Other than Carl Edwards -- and, eventually, probably Danica -- I don't know anyone involved in the industry who is smiling these days. With very good reason.
The stock market plunge, debt crisis, America's credit rating downgrade and international financial troubles have happened at a crucial period in the motorsports biz year. Think about it:
Teams are trying to finalize their sponsors for 2012. Roush Fenway and Richard Childress are among the leading Sprint Cup series players with significant budget gaps they are trying to fill with firm sponsor contracts. The list in the Nationwide and Camping World Truck tours is too long to start here, but keep in mind Todd Bodine's Truck champion Germain team has been parked for weeks now.
NASCAR's Chase is about to begin. Lots of tickets to sell -- with increased competition for the already squeezed-like-lemons entertainment dollar coming from college and pro football and baseball's playoffs and World Series.
Ditto NHRA's Countdown. Top Fuel, Funny Car, Pro Stock and bike championships to be determined -- in front of how many empty grandstand seats? Too often, these tickets are priced way too expensively.
IndyCar team owners have been trying to calculate for months how they are going to pay for new chassis, lease new engines, and pay more for tires next season. The already weak sponsorship market in this series just became an even tougher sell. Notice the different bodywork kits are a "no go" for next season -- a clear-cut money issue. I can tell you in Gasoline Alley at Indianapolis in the days leading up to last May's Indy 500, the top topic was -- other than double-wide restarts -- where the money was going to come from for the new toys. Expect fewer cars on the grid in '12.
Grand-Am has new bodywork coming in Daytona Prototype. Will old stuff have to be grandfathered-in for the Jan. 28-29 50th anniversary Rolex 24?
Courtney Force is to make her Funny Car debut late in the Countdown to prep for a full campaign in '12. Does Father John have the budget locked-in yet?
The American Le Mans Series DESPERATELY needs headliner P1 prototype class entries.

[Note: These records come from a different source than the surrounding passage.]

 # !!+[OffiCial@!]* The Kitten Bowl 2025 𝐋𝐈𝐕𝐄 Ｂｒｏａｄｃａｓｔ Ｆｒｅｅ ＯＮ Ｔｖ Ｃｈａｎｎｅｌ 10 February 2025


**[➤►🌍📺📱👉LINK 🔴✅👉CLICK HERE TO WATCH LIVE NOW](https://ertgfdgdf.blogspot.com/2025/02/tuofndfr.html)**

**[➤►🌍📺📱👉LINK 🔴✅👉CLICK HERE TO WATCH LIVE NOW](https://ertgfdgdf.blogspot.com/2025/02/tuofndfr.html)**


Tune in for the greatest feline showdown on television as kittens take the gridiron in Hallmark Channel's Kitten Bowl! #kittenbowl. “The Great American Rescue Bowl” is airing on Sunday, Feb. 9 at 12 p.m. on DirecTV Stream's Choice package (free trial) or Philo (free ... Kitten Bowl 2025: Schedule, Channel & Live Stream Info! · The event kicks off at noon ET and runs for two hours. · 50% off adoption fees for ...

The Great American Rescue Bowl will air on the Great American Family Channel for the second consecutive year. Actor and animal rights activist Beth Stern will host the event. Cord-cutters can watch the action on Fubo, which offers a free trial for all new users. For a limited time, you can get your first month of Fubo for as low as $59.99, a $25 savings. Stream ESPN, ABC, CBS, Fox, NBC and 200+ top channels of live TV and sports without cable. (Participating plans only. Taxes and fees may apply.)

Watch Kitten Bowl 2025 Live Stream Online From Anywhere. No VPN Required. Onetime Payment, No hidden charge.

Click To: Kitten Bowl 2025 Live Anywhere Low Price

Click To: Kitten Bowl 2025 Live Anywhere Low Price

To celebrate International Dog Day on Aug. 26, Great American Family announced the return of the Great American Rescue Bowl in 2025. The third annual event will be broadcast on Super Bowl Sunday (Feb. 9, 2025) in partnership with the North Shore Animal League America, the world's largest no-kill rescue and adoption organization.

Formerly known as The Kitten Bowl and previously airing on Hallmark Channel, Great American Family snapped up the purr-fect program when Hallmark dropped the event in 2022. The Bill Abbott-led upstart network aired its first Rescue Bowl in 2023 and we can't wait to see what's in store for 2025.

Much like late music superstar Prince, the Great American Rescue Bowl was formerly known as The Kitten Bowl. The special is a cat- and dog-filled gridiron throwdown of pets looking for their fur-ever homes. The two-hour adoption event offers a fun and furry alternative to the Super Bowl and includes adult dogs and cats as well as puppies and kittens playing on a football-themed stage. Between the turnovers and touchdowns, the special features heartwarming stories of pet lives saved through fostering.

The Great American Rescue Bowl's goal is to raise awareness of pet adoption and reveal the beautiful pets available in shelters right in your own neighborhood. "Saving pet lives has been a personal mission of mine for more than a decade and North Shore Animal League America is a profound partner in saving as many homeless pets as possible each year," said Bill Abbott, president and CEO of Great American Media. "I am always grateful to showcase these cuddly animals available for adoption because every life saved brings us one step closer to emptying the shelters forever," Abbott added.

Who has cash to campaign those cars in a series that bet-the-house on interest in "Green" racing?
Nashville, Gateway and Memphis are out-of-biz tracks. More to come? Yes, it's likely.
There is supposed to be a Formula One race next year at under-construction Circuit of the Americas in Austin, Tex. A very capital-intensive project and event.

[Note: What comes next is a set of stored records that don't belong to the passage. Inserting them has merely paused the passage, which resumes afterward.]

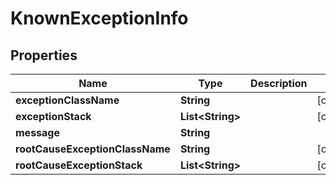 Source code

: 

# KnownExceptionInfo


## Properties

| Name | Type | Description | Notes |
|------------ | ------------- | ------------- | -------------|
|**exceptionClassName** | **String** |  |  [optional] |
|**exceptionStack** | **List&lt;String&gt;** |  |  [optional] |
|**message** | **String** |  |  |
|**rootCauseExceptionClassName** | **String** |  |  [optional] |
|**rootCauseExceptionStack** | **List&lt;String&gt;** |  |  [optional] |




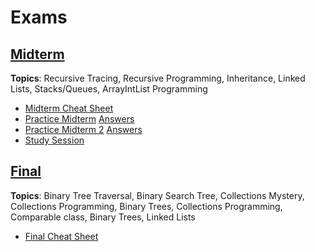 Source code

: # Exams
## [Midterm](midterm)
__Topics__: Recursive Tracing, Recursive Programming, Inheritance, Linked Lists, Stacks/Queues, ArrayIntList Programming
* [Midterm Cheat Sheet](midterm/midterm-cheat-sheet.md)
* [Practice Midterm](midterm/practice-midterm.md) [Answers](midterm/practice-midterm-answers.md)
* [Practice Midterm 2](midterm/practice-midterm-2.md) [Answers](midterm/practice-midterm-2-answers.md)
* [Study Session](midterm/study-session)

## [Final](final)
__Topics__: Binary Tree Traversal, Binary Search Tree, Collections Mystery, Collections Programming, Binary Trees, Collections Programming, Comparable class, Binary Trees, Linked Lists
* [Final Cheat Sheet](final/final-cheat-sheet.md)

I can't help but wonder how much the net worth of racing's top team owners has declined in the last two weeks.
G O D could wind up to be a far-bigger, much-more-important and far-reaching story than who wins the Chase.

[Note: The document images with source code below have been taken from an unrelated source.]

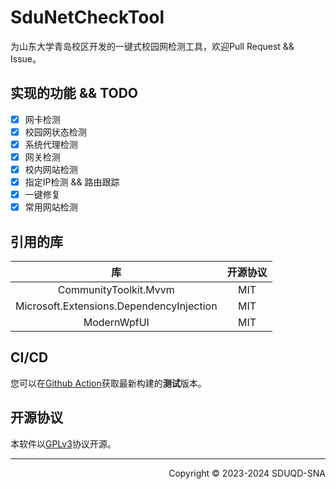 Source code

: # SduNetCheckTool

为山东大学青岛校区开发的一键式校园网检测工具，欢迎Pull Request && Issue。

## 实现的功能 && TODO

- [x] 网卡检测
- [x] 校园网状态检测
- [x] 系统代理检测
- [x] 网关检测
- [x] 校内网站检测
- [x] 指定IP检测 && 路由跟踪
- [x] 一键修复
- [x] 常用网站检测

## 引用的库

|库|开源协议|
|:---:|:---:|
|CommunityToolkit.Mvvm|MIT|
|Microsoft.Extensions.DependencyInjection|MIT|
|ModernWpfUI|MIT|

## CI/CD

您可以在[Github Action](https://github.com/SDUQD-SNA/SduNetCheckTool/actions)获取最新构建的**测试**版本。

## 开源协议

本软件以[GPLv3](https://github.com/SDUQD-SNA/SduNetCheckTool/blob/master/LICENSE.txt)协议开源。

---

<p align="right">Copyright © 2023-2024 SDUQD-SNA</p>
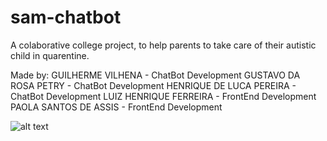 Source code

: # sam-chatbot
A colaborative college project, to help parents to take care of their autistic child in quarentine. 

Made by: 
GUILHERME VILHENA - ChatBot Development
GUSTAVO DA ROSA PETRY - ChatBot Development
HENRIQUE DE LUCA PEREIRA - ChatBot Development
LUIZ HENRIQUE FERREIRA - FrontEnd Development
PAOLA SANTOS DE ASSIS - FrontEnd Development

![alt text](https://i.ibb.co/ZVTHHDd/capa.png/to/img.png)



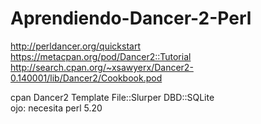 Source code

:# Aprendiendo-Dancer-2-Perl  
  
  http://perldancer.org/quickstart  
  https://metacpan.org/pod/Dancer2::Tutorial  
  http://search.cpan.org/~xsawyerx/Dancer2-0.140001/lib/Dancer2/Cookbook.pod  
    
  cpan Dancer2 Template File::Slurper DBD::SQLite  
  ojo: necesita perl 5.20  
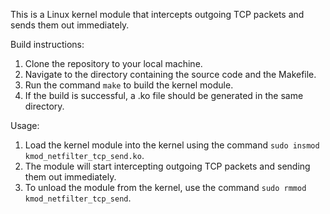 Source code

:This is a Linux kernel module that intercepts outgoing TCP packets and sends them out immediately.

Build instructions:
1. Clone the repository to your local machine.
2. Navigate to the directory containing the source code and the Makefile.
3. Run the command `make` to build the kernel module.
4. If the build is successful, a .ko file should be generated in the same directory.

Usage:
1. Load the kernel module into the kernel using the command `sudo insmod kmod_netfilter_tcp_send.ko`.
2. The module will start intercepting outgoing TCP packets and sending them out immediately.
3. To unload the module from the kernel, use the command `sudo rmmod kmod_netfilter_tcp_send`.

Media Headline Duh! of the Week: "Danica Patrick's exodus to NASCAR would likely hurt IndyCar"
I both laughed and shook my head at all the chatroom agony over the announcement that ABC will continue to televise the Indy 500 through 2018 and, in that same period, will be the IndyCar series' only broadcast ("over-the-air") TV outlet. Once again, the chatroomers got all stirred-up by RUMORS and GOSSIP and SPECULATION -- never any troublesome FACTS -- that NBC was in line to bump the much criticized network of "Always Bad Coverage." Seems no one ever stopped to think that some of those spreading this talk were in line to benefit professionally and financially from such a change. It gets to a point where one wonders when the Kool-Aid drinkers will put two and two together and figure out the difference between PUNDITRY and REPORTING. The Indy-to-NBC non-story takes its place in line behind IndyCars-to-Phoenix, Jimmie Johnson driving at Indy, several Big NASCAR Names in the Las Vegas challenge, and plenty of other examples of bogus, space-filling, airtime-consuming non-journalism wishful-thinking and cheerleading. Serious and legitimate question for and about fans: When will they ever learn?